Commerces en danger
Photo : Khyoria
COMMERCES • Les arcades d’Anthropole abritent des petits commerces depuis l’inauguration du bâtiment en 1987. Zoom sur ses magasins qui contribuent à faire de l’Unil une véritable cité indépendante de Renens et Lausanne.
Vous connaissez sûrement la librairie Basta si vous faites partie de la moitié des universitaires qui lit ses livres de cours. Vous savez tout d’Itopie, le magasin qui lui fait face, si vous appartenez au centième des étudiant·e·s qui ont lu notre avant-dernier numéro. Mais que pouvez-vous dire des trois boutiques quelques pas plus loin dans le même couloir?
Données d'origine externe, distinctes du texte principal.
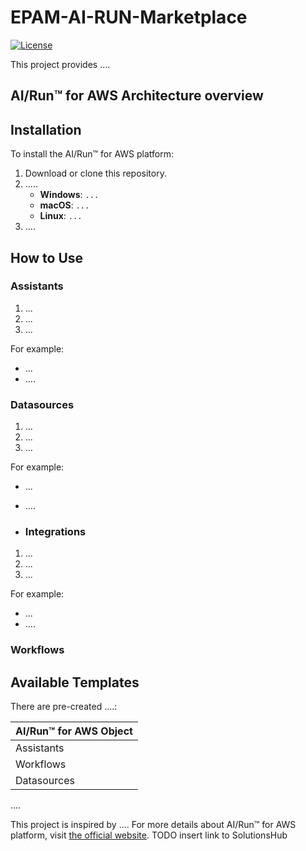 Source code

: # EPAM-AI-RUN-Marketplace
[![License](https://img.shields.io/badge/License-Apache_2.0-blue.svg)](https://opensource.org/licenses/Apache-2.0)

This project provides ....
## AI/Run™ for AWS Architecture overview 


## Installation

To install the AI/Run™ for AWS platform:

1. Download or clone this repository.
2. .....
   - **Windows**: `...`
   - **macOS**: `...`
   - **Linux**: `...`
3. ....

## How to Use
### Assistants

1. ...
2. ...
3. ...

For example:
- ...
- ....
### Datasources

1. ...
2. ...
3. ...

For example:
- ...
- ....

- ### Integrations

1. ...
2. ...
3. ...

For example:
- ...
- ....
### Workflows

## Available Templates

There are pre-created ....:

|AI/Run™ for AWS Object |
|-----------------------|
| Assistants            |
| Workflows             |
| Datasources           |

....



This project is inspired by .... For more details about AI/Run™ for AWS platform, visit  [the official website](https://leap.epam.com/assistants/codemie?page=1&selected=1544). TODO insert link to SolutionsHub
Petits commerces en danger
L’épicerie Epicentre, la Papeterie Ennas et le salon de coiffure Katia Créa’Tif forment l’autre noeud commercial de l’Anthropole. La semaine, ces commerces de proximité offrent leurs services à la communauté isolée de Dorigny. Pourtant, leur existence est en danger. Epicentre, établi depuis 10 ans à l’Unil, a ainsi fermé ses portes il y a quelques jours. La papeterie Ennas et le salon Katia Créatif ont eux vu leur chiffre d’affaires diminuer ces dernières années. «Le Covid-19 nous a fait très mal», témoigne Valeria Mangani, gérante de l’établissement, «non seulement, nous avons dû fermer pendant un an, mais en plus, le matériel pédagogique s’est digitalisé: les étudiant·e·s travaillent davantage sur leur ordinateur et moins sur papier».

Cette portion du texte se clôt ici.